DiD is one of the most widely used methods in applied economics and policy evaluation. Classic examples include:

• Card and Krueger (1994): Estimated the effect of New Jersey's minimum wage increase on fast-food employment, using Pennsylvania as the control group. They found no significant negative employment effect, challenging the standard competitive model prediction.
• Finkelstein et al. (2012): Used the Oregon Health Insurance Experiment to study the effects of Medicaid expansion on health care utilization, financial strain, and health outcomes.
• Chay and Greenstone (2003): Evaluated the effects of the Clean Air Act Amendments on air quality and infant health.

DiD with Panel Data

Panel data (repeated observations on the same units) is the natural setting for DiD. It allows you to include unit fixed effects, examine pre-trends, and estimate dynamic treatment effects. One concern specific to panel data is attrition bias: if units drop out of the sample over time, and attrition is correlated with treatment, your estimates can be biased.

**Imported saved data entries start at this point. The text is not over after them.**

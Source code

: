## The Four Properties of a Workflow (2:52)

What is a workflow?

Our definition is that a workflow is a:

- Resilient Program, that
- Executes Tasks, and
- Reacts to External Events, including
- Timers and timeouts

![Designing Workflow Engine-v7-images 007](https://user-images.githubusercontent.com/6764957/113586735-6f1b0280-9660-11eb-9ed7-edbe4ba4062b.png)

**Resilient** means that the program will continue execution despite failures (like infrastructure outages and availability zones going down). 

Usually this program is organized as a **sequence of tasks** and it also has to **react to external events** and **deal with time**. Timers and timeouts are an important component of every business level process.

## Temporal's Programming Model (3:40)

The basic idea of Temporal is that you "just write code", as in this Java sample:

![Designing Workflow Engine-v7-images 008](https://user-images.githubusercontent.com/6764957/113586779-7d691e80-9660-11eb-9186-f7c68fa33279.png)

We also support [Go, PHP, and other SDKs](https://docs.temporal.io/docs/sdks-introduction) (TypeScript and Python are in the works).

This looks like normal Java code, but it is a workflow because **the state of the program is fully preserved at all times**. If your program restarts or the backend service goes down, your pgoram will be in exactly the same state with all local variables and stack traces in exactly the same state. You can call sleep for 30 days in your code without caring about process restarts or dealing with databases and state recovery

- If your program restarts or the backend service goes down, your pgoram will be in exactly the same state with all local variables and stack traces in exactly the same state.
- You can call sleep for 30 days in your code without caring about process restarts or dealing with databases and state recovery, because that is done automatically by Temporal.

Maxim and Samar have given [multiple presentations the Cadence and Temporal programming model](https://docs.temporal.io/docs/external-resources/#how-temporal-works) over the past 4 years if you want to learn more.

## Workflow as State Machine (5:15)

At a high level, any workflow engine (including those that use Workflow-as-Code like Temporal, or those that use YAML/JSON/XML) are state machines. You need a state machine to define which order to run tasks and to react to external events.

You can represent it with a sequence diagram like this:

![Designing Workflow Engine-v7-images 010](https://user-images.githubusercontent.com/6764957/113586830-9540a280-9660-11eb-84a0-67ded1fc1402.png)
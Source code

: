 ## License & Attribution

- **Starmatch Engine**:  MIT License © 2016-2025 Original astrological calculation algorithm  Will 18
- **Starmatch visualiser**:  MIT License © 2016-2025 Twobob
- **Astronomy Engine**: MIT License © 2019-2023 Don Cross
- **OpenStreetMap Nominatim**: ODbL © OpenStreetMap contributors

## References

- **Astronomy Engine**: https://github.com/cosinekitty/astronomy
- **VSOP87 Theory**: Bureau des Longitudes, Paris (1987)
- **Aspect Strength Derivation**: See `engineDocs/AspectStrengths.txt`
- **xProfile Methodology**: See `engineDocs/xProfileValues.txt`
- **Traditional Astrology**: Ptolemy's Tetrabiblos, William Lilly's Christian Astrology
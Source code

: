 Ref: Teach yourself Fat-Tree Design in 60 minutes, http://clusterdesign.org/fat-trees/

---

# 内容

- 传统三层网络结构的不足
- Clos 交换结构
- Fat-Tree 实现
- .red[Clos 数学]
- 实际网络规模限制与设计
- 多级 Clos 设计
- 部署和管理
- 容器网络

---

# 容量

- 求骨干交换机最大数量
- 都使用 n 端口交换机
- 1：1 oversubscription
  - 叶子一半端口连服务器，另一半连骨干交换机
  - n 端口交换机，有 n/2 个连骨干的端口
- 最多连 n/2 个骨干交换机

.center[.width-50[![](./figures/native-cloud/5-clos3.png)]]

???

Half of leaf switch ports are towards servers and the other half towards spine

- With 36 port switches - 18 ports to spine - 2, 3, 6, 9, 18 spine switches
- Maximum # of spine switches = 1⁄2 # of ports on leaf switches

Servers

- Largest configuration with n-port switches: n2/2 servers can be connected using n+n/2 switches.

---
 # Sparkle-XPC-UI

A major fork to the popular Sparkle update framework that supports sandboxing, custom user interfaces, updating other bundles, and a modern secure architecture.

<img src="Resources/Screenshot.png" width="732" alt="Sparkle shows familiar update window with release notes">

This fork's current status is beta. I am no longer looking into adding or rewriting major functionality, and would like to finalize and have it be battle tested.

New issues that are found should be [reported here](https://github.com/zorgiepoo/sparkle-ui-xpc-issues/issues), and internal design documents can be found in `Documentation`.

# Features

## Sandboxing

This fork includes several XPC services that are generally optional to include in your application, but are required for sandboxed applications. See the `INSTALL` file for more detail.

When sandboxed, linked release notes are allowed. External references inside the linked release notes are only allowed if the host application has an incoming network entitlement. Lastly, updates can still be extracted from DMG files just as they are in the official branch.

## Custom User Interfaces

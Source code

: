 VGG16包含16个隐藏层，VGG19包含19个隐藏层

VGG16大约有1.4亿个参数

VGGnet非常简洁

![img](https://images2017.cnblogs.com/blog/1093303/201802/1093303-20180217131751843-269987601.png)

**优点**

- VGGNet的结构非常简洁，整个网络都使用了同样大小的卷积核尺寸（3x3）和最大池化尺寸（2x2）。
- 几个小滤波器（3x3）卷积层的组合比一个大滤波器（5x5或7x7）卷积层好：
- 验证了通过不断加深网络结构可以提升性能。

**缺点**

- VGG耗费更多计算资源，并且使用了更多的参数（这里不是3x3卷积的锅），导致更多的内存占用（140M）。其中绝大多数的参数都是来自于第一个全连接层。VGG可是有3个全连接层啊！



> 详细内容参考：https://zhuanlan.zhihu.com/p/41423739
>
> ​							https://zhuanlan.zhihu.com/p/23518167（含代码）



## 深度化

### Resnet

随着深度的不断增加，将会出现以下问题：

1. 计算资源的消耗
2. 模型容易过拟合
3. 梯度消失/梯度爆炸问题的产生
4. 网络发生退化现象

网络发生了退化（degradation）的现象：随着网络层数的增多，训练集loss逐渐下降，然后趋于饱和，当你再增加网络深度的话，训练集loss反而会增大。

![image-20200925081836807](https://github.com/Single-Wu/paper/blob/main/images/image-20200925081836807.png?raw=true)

DiD with Repeated Cross-Sections

When you can't track the same units over time, you can still apply DiD using repeated cross-sections (different samples from the same populations at different times). This approach requires an additional assumption: the composition of the treatment and control groups must remain stable over time, or any compositional changes must be unrelated to the treatment.

This is common in settings where researchers use survey data to evaluate population-level policy impacts, such as the effect of state-level policy changes on health or labor market outcomes.